═════ Source records ═════

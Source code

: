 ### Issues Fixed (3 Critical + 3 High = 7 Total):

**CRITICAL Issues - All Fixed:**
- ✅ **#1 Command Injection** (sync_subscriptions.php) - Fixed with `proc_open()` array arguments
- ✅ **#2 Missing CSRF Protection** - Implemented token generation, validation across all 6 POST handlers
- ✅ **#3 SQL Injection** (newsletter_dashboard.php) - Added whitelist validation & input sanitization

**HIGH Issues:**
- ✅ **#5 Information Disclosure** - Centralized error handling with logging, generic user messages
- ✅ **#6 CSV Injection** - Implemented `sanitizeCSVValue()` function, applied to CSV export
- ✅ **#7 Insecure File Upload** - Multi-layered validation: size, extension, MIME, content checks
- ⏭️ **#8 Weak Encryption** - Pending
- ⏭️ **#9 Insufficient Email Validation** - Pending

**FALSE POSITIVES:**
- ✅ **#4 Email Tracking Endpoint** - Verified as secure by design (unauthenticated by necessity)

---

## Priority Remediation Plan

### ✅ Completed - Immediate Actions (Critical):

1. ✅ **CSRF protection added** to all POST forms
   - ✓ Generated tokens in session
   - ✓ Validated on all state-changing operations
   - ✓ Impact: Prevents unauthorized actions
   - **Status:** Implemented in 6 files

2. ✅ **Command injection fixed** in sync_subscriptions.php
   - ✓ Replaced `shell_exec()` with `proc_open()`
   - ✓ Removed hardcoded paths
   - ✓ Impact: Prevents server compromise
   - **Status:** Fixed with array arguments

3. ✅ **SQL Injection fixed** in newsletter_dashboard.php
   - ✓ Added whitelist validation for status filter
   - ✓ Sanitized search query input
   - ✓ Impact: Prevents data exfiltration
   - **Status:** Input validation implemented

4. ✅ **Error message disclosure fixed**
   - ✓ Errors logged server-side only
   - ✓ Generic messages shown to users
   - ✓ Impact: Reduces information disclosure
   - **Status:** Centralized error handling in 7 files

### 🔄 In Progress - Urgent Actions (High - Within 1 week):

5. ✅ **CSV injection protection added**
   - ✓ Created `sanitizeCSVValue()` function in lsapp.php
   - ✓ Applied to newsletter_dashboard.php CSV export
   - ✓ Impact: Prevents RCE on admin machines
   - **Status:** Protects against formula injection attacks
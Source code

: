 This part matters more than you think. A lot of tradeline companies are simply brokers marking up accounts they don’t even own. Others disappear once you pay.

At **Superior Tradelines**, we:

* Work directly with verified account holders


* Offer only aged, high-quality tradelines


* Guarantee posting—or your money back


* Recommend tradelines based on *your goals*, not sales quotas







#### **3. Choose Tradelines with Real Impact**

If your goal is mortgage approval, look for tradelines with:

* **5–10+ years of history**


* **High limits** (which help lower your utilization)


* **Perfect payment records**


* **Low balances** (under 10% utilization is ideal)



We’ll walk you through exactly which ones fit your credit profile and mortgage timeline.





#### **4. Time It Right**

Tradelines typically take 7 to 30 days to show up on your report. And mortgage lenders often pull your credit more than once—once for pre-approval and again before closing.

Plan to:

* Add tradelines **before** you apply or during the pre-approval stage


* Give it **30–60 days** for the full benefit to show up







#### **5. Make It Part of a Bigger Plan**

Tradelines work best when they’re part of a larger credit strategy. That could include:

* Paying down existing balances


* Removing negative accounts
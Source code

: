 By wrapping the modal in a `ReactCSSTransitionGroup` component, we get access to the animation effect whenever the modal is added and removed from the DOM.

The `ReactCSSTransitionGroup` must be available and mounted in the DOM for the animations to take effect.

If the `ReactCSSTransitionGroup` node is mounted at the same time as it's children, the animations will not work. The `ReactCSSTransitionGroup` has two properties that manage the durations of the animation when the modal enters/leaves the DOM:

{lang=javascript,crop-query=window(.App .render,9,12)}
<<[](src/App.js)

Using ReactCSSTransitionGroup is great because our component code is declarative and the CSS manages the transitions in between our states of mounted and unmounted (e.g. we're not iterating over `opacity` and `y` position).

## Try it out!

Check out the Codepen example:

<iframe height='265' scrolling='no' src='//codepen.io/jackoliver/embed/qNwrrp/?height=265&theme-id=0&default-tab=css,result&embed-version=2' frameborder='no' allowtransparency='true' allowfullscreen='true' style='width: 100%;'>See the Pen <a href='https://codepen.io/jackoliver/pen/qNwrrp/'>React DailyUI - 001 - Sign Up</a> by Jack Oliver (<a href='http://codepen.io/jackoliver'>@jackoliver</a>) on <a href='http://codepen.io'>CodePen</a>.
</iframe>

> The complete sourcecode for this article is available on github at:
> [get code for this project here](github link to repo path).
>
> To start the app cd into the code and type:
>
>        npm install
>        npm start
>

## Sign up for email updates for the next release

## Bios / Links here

═════

→ **Problem details**: Please print exactly the lines of the entries above, beginning with the line that contains "The complete sourcecode" and ending with the last line.

→ **Expected answer**:
> The complete sourcecode for this article is available on github at:
> [get code for this project here](github link to repo path).
>
> To start the app cd into the code and type:
>
>        npm install
>        npm start
>

## Sign up for email updates for the next release

## Bios / Links here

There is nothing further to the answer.